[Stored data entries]

►

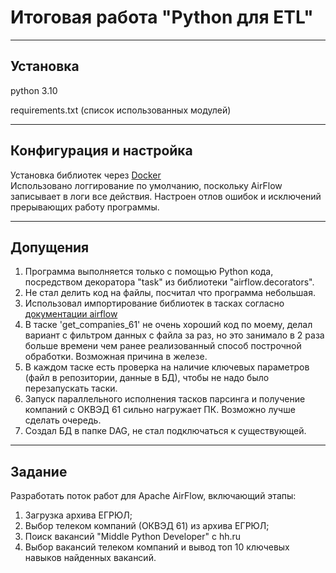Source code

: # Итоговая работа "Python для ETL"
___
## Установка
python 3.10

requirements.txt (список использованных модулей)
___
## Конфигурация и настройка
Установка библиотек через [Docker](https://airflow.apache.org/docs/apache-airflow/stable/howto/docker-compose/index.html#special-case-adding-dependencies-via-requirements-txt-file) \
Использовано логгирование по умолчанию, поскольку AirFlow записывает в логи все действия.
Настроен отлов ошибок и исключений прерывающих работу программы.
___
## Допущения
1. Программа выполняется только с помощью Python кода, посредством декоратора "task" из библиотеки "airflow.decorators".
2. Не стал делить код на файлы, посчитал что программа небольшая.
3. Использовал импортирование библиотек в тасках согласно [документации airflow](https://airflow.apache.org/docs/apache-airflow/stable/best-practices.html)
4. В таске 'get_companies_61' не очень хороший код по моему, делал вариант с фильтром данных с файла за раз, но это занимало в 2 раза больше времени чем ранее реализованный способ построчной обработки. Возможная причина в железе.
5. В каждом таске есть проверка на наличие ключевых параметров (файл в репозитории, данные в БД), чтобы не надо было перезапускать таски.
6. Запуск параллельного исполнения тасков парсинга и получение компаний с ОКВЭД 61 сильно нагружает ПК. Возможно лучше сделать очередь.
7. Создал БД в папке DAG, не стал подключаться к существующей.
___
## Задание
Разработать поток работ для Apache AirFlow, включающий этапы:
1. Загрузка архива ЕГРЮЛ;
2. Выбор телеком компаний (ОКВЭД 61) из архива ЕГРЮЛ;
3. Поиск вакансий "Middle Python Developer" с hh.ru
4. Выбор вакансий телеком компаний и вывод топ 10 ключевых навыков найденных вакансий.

◄

Could you write the entries out again exactly, without their pictures?

**SOLUTION FOR THIS PROBLEM**
Source code

: # Итоговая работа "Python для ETL"
___
## Установка
python 3.10

requirements.txt (список использованных модулей)
___
## Конфигурация и настройка
Установка библиотек через [Docker](https://airflow.apache.org/docs/apache-airflow/stable/howto/docker-compose/index.html#special-case-adding-dependencies-via-requirements-txt-file) \
Использовано логгирование по умолчанию, поскольку AirFlow записывает в логи все действия.
Настроен отлов ошибок и исключений прерывающих работу программы.
___
## Допущения
1. Программа выполняется только с помощью Python кода, посредством декоратора "task" из библиотеки "airflow.decorators".
2. Не стал делить код на файлы, посчитал что программа небольшая.
3. Использовал импортирование библиотек в тасках согласно [документации airflow](https://airflow.apache.org/docs/apache-airflow/stable/best-practices.html)
4. В таске 'get_companies_61' не очень хороший код по моему, делал вариант с фильтром данных с файла за раз, но это занимало в 2 раза больше времени чем ранее реализованный способ построчной обработки. Возможная причина в железе.
5. В каждом таске есть проверка на наличие ключевых параметров (файл в репозитории, данные в БД), чтобы не надо было перезапускать таски.
6. Запуск параллельного исполнения тасков парсинга и получение компаний с ОКВЭД 61 сильно нагружает ПК. Возможно лучше сделать очередь.
7. Создал БД в папке DAG, не стал подключаться к существующей.
___
## Задание
Разработать поток работ для Apache AirFlow, включающий этапы:
1. Загрузка архива ЕГРЮЛ;
2. Выбор телеком компаний (ОКВЭД 61) из архива ЕГРЮЛ;
3. Поиск вакансий "Middle Python Developer" с hh.ru
4. Выбор вакансий телеком компаний и вывод топ 10 ключевых навыков найденных вакансий.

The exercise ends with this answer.